Until now. Now, when the long process of network migration and new technology introduction has reached a point at which IP finally can be more completely embraced in those networks. Now, when regulatory mayhem and lobbying muscle has resulted in a far shorter competitive roster than existed five years back. Now, when network technology formats and their resulting services have had the opportunity to prove themselves in much smaller networks, when costs for deploying them have dropped, and when consumer interest in next-gen applications has piqued. Now, when economic peril has all but abated, making new investment and a demonstration of often-unmatchable spending power possible.
The most recent signals of the ultimate evolution of IP from insurgent territory to the land of--for lack of a better term, and in an effort not to contribute to the use of outdated misnomers--the largest incumbent carriers came with two announcements from SBC Communications: First, that it would roll out residential voice-over-IP services throughout its territories early next year. Second, that it will invest $400 million in a Microsoft software platform as part of its efforts to provide video services. Both are part of the carrier’s broader Project Lightspeed plan to offer IP services to 18 million homes by 2007). The Microsoft deal is further intriguing because the software developer’s IPTV Edition platform is early in development, which means SBC is taking another technological chance by committing to it.

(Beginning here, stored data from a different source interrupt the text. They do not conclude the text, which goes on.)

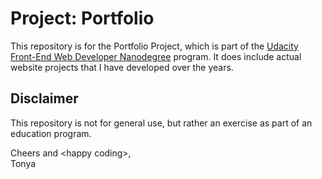 # Project: Portfolio

This repository is for the Portfolio Project, which is part of the [Udacity Front-End Web Developer Nanodegree](https://www.udacity.com/course/front-end-web-developer-nanodegree--nd001) program.  It does include actual website projects that I have developed over the years.

## Disclaimer

This repository is not for general use, but rather an exercise as part of an education program.

Cheers and &lt;happy coding&gt;,    
Tonya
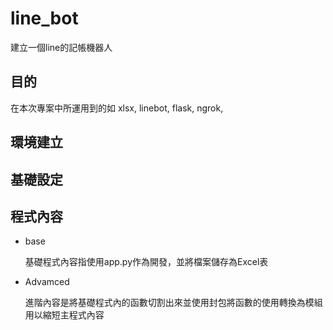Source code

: # line_bot
建立一個line的記帳機器人
## 目的

在本次專案中所運用到的如 xlsx, linebot, flask, ngrok, 
## 環境建立
## 基礎設定
## 程式內容
  - base
    
    基礎程式內容指使用app.py作為開發，並將檔案儲存為Excel表
  - Advamced
    
    進階內容是將基礎程式內的函數切割出來並使用封包將函數的使用轉換為模組用以縮短主程式內容
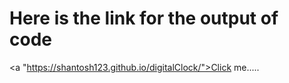 # Here is the link for the output of code 
<a "https://shantosh123.github.io/digitalClock/">Click me.....</a>

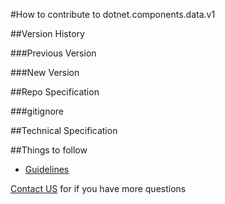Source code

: #How to contribute to dotnet.components.data.v1

##Version History

###Previous Version

###New Version

##Repo Specification

###gitignore

##Technical Specification

##Things to follow
* [Guidelines](https://github.rackspace.com/automation/guidelines)

[Contact US](mailto:rba@rackspace.com) for if you have more questions

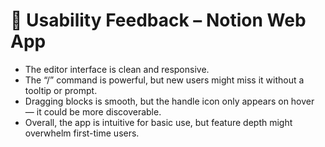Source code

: # 🧠 Usability Feedback – Notion Web App

- The editor interface is clean and responsive.
- The “/” command is powerful, but new users might miss it without a tooltip or prompt.
- Dragging blocks is smooth, but the handle icon only appears on hover — it could be more discoverable.
- Overall, the app is intuitive for basic use, but feature depth might overwhelm first-time users.
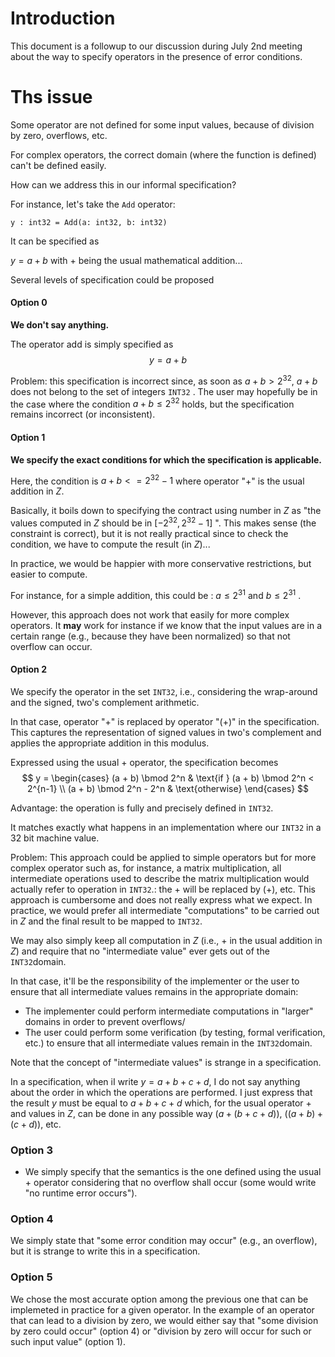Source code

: # Introduction

This document is a followup to our discussion during July 2nd meeting about the way to specify operators in the presence of error conditions.

# Ths issue 
Some operator are not defined for some input values, because of division by zero, overflows, etc.

For complex operators, the correct domain (where the function is defined) can't be defined easily.  

How can we address this in our informal specification?

For instance, let's take the `Add` operator: 

`y : int32 = Add(a: int32, b: int32)`

It can be specified as 

$y = a+b$ with $+$ being the usual mathematical addition...

Several levels of specification could be proposed 

#### Option 0
**We don't say anything.**

The operator add is simply specified as 
$$y = a + b $$

Problem: this specification is incorrect since, as soon as $a+b > 2^{32}$,  $a+b$ does not belong to the set of integers `INT32`
.
The user may hopefully be in the case where the condition $a+b\leq 2^{32}$  holds, but the specification remains incorrect (or inconsistent). 

#### Option 1
**We specify the exact conditions for which the specification is applicable.**

Here, the condition is $a+b <= 2^{32}-1$  where operator "$+$" is the usual  addition in $Z$.

Basically, it boils down to specifying the contract using number in $Z$ as "the values computed in $Z$ should be in $[-2^{32}, 2^{32}-1]$ ".
This makes sense (the constraint is correct), but it is not really practical since to check the condition, we have to compute the result (in $Z$)...

In practice, we would be happier with more conservative restrictions, but easier to compute.

For instance, for a simple addition, this could be : $a \leq 2^{31}$  and $b \leq 2^{31}$ .

However, this approach does not work that easily for more complex operators. It **may** work for instance if we know that the input values are in a certain range (e.g., because they have been normalized) so that not overflow can occur. 

#### Option 2 
We specify the operator in the set `INT32`, i.e.,  considering the wrap-around and the signed, two's complement arithmetic.

In that case, operator "+" is replaced by operator "(+)" in the specification. This captures the representation of signed values in two's complement and applies the appropriate addition in this modulus.

Expressed using the usual $+$ operator, the specification becomes
$$
y =
\begin{cases}
(a + b) \bmod 2^n & \text{if } (a + b) \bmod 2^n < 2^{n-1} \\
(a + b) \bmod 2^n - 2^n & \text{otherwise}
\end{cases}
$$

Advantage: the operation is fully and precisely defined in `INT32`. 

It matches exactly what happens in an implementation where our `INT32` in a 32 bit machine value. 

Problem: This approach could be applied to simple operators but for more complex operator such as, for instance, a matrix multiplication, all intermediate operations used to describe the matrix multiplication would actually refer to operation in `INT32`.: the $+$ will be replaced by $(+)$, etc. This approach is cumbersome and does not really express what we expect. In practice, we would prefer all intermediate "computations" to be carried out in $Z$ and the final result to be mapped to `INT32`.  

We may also simply keep all computation in $Z$  (i.e., $+$ in the usual addition in $Z$) and require that no "intermediate value" ever gets out of the `INT32`domain.

In that case, it'll be the responsibility of the implementer or the user to ensure that all intermediate values remains in the appropriate domain:
- The implementer could perform intermediate computations in "larger" domains in order to prevent overflows/
- The user could perform some verification (by testing, formal verification, etc.) to ensure that all intermediate values remain in the `INT32`domain.

Note that the concept of "intermediate values" is strange in a specification. 

In a specification, when iI write $y=a+b+c+d$, I do not say anything about the order in which the operations are performed. I just express that the result $y$ must be equal to $a+b+c+d$ which, for the usual operator $+$ and values in $Z$, can be done in any possible way ($a+(b+c+d))$, $((a+b)+(c+d)$), etc.

### Option 3
- We simply specify that the semantics is the one defined using the usual $+$ operator considering that no overflow shall occur (some  would write "no runtime error occurs").

### Option 4
We simply state that "some error condition may occur" (e.g., an overflow), but it is strange to write this in a specification.

### Option 5
We chose the most accurate option among the previous one that can be implemeted in practice for a given operator.
In the example of an operator that can lead to a division by zero, we would either say that "some division by zero could occur" (option 4) or "division by zero will occur for such or such input value" (option 1).

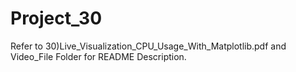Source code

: # Project_30
Refer to 30)Live_Visualization_CPU_Usage_With_Matplotlib.pdf and Video_File Folder for README Description.
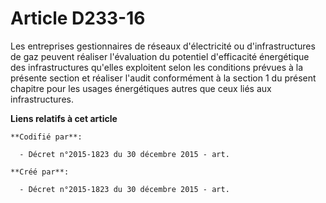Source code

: # Article D233-16

Les entreprises gestionnaires de réseaux d'électricité ou d'infrastructures de gaz peuvent réaliser l'évaluation du potentiel
d'efficacité énergétique des infrastructures qu'elles exploitent selon les conditions prévues à la présente section et
réaliser l'audit conformément à la section 1 du présent chapitre pour les usages énergétiques autres que ceux liés aux
infrastructures.

**Liens relatifs à cet article**

	**Codifié par**:

	  - Décret n°2015-1823 du 30 décembre 2015 - art.

	**Créé par**:

	  - Décret n°2015-1823 du 30 décembre 2015 - art.

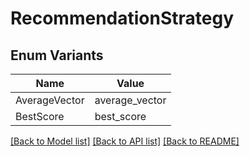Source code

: # RecommendationStrategy

## Enum Variants

| Name | Value |
|---- | -----|
| AverageVector | average_vector |
| BestScore | best_score |


[[Back to Model list]](../README.md#documentation-for-models) [[Back to API list]](../README.md#documentation-for-api-endpoints) [[Back to README]](../README.md)


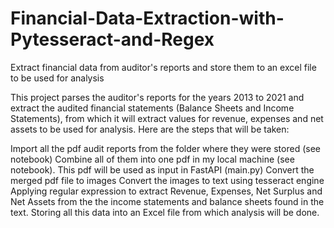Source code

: # Financial-Data-Extraction-with-Pytesseract-and-Regex
Extract financial data from auditor's reports and store them to an excel file to be used for analysis


This project parses the auditor's reports for the years 2013 to 2021 and extract the audited financial statements (Balance Sheets and Income Statements), from which it will extract values for revenue, expenses and net assets to be used for analysis. Here are the steps that will be taken:

Import all the pdf audit reports from the folder where they were stored (see notebook)
Combine all of them into one pdf in my local machine (see notebook). This pdf will be used as input in FastAPI (main.py)
Convert the merged pdf file to images
Convert the images to text using tesseract engine
Applying regular expression to extract Revenue, Expenses, Net Surplus and Net Assets from the the income statements and balance sheets found in the text.
Storing all this data into an Excel file from which analysis will be done.
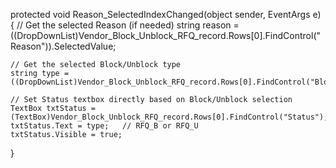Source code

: protected void Reason_SelectedIndexChanged(object sender, EventArgs e)
{
    // Get the selected Reason (if needed)
    string reason = ((DropDownList)Vendor_Block_Unblock_RFQ_record.Rows[0].FindControl("Reason")).SelectedValue;

    // Get the selected Block/Unblock type
    string type = ((DropDownList)Vendor_Block_Unblock_RFQ_record.Rows[0].FindControl("Block_unblock")).SelectedValue;

    // Set Status textbox directly based on Block/Unblock selection
    TextBox txtStatus = (TextBox)Vendor_Block_Unblock_RFQ_record.Rows[0].FindControl("Status");
    txtStatus.Text = type;   // RFQ_B or RFQ_U
    txtStatus.Visible = true;
}
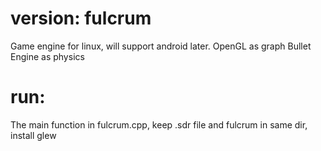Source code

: version: fulcrum
=======
Game engine for linux, will support android later.
OpenGL as graph
Bullet Engine as physics

run:
=======
The main function in fulcrum.cpp, keep .sdr file and fulcrum in same dir, install glew

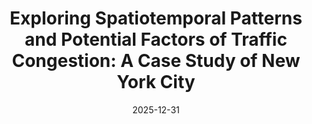---
title: "Exploring Spatiotemporal Patterns and Potential Factors of Traffic Congestion: A Case Study of New York City"
collection: publications
category: conferences
permalink: /publication/2024-11-25-paper-title-number-6
date: 2025-12-31
venue: 'haha'
paperurl: '/files/manuscript2.pdf'
---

Again, these are signals. The moves are not revolutionary when taken in the context of activity by many other carriers, and they are early steps in what is likely to be a long ramp-up process. But they represent IP commitment by one of the service provider community’s powerhouses, and they should elicit significant concern from the carrier’s competition.
The worst nightmare of the upstart telecom sector has come true: IP has become firmly rooted in the lexicon of the mainstream.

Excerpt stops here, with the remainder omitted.